Ordo Iuris, zapewne obawiając się porażki swoich wysiłków,
zaprezentowało niedawno pomysł międzynarodowego aktu prawnego - zainicjowanego przez Marka Jurka - tzw. Konwencji Praw
Rodziny. Nie kryją, że Konwencja ma „zatrzymać szkodliwe ideologie”. „Stanowi
również realną alternatywę dla Konwencji o zapobieganiu i zwalczaniu przemocy
wobec kobiet i przemocy domowej (zwanej myląco konwencją antyprzemocową),
która pod pozorem walki z przemocą wobec kobiet uznaje naturalne różnice między
płciami za „stereotypy”, nakazuje państwom-stronom zwalczać tradycyjną kulturę
społeczną oraz traktować rodziny jako główne przyczyny patologii”.

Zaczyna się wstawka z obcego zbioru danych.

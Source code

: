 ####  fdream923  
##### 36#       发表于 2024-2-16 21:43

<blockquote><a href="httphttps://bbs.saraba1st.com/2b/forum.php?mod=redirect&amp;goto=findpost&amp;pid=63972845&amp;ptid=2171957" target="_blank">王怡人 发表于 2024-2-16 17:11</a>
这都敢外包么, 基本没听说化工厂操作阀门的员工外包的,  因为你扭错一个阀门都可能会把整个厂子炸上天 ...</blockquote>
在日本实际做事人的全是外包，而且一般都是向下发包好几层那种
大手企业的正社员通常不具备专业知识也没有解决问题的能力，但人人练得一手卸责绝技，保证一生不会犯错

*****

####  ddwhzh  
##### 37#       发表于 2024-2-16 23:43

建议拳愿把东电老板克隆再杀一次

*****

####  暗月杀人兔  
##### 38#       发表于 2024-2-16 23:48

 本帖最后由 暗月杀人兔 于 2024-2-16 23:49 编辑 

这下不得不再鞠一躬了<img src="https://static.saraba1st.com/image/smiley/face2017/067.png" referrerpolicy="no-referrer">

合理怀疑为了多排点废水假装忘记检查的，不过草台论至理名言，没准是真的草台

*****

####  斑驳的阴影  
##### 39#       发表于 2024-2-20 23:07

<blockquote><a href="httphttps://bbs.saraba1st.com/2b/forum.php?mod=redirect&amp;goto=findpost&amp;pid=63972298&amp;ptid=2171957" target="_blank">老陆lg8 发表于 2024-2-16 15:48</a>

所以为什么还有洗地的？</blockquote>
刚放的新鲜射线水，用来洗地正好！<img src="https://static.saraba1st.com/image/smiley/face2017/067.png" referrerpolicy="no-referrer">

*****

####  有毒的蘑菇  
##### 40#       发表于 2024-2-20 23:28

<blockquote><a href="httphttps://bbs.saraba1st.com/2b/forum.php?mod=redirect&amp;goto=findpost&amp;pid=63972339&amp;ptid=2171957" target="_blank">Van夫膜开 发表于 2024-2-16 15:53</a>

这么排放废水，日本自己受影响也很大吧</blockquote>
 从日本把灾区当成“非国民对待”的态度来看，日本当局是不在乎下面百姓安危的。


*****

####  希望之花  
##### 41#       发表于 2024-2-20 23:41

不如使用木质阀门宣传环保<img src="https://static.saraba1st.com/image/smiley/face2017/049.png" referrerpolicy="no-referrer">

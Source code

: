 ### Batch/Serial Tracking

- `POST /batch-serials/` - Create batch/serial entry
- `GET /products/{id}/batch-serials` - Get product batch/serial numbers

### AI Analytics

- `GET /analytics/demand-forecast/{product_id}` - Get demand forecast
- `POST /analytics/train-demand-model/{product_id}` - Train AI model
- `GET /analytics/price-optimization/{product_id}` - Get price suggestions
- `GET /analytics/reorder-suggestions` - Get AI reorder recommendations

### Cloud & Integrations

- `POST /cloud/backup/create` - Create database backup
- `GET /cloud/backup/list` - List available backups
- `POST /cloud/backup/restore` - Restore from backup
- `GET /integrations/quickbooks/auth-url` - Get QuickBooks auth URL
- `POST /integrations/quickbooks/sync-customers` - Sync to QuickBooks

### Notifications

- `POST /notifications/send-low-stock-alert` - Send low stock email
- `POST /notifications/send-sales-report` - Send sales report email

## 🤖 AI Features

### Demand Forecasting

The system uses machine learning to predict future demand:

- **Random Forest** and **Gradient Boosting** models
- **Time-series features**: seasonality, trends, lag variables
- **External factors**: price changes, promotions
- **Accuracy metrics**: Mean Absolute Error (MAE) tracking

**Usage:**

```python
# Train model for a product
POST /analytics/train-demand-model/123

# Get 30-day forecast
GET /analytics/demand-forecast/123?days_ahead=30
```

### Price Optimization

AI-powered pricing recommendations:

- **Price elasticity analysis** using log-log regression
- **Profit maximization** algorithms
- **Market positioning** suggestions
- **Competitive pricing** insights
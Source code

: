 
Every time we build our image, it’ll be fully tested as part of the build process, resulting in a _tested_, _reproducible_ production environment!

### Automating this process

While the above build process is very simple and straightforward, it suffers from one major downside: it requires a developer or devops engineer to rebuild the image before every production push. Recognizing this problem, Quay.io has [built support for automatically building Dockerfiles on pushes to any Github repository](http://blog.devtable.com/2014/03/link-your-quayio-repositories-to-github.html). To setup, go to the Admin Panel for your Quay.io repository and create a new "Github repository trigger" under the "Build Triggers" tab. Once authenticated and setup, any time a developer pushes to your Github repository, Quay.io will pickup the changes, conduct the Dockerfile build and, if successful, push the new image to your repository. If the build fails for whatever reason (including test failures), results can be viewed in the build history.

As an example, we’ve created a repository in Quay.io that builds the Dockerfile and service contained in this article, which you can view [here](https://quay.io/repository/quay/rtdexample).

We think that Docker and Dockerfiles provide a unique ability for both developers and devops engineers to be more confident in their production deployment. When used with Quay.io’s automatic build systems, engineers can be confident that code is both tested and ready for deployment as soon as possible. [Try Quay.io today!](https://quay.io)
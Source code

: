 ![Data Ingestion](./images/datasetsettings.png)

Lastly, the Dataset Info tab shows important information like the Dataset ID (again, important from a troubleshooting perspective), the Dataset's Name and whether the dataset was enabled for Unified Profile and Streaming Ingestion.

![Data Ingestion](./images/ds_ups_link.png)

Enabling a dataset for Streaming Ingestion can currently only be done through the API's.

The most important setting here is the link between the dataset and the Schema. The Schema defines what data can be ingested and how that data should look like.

To nowy front, bo Agenda Europe jak na razie - mimo wielkich
nakładów - nie odniosła sukcesu w swoim głównym punkcie - zakazie aborcji, a
ostatnie wydarzenia w Irlandii i Argentynie zdają się wskazywać na inny od
pożądanego przez jej lobbystów kierunek. Nie udało się odwrócić porządku w
krajach „starej” Europy, gdzie napotkano stanowczy sprzeciw większości
społeczeństwa, ale u nowych członków Unii odniesiono mniejsze sukcesy -
zablokowano małżeństwa tej samej płci w Słowenii, Rumunii i Chorwacji, czyli
tam, gdzie te rozwiązania nie były jeszcze społecznie osadzone. Wedle szacunków
twórców Agendy Europe
realizacja ich planu miałaby zająć do 20 lat.
Sporo się więc jeszcze może wydarzyć.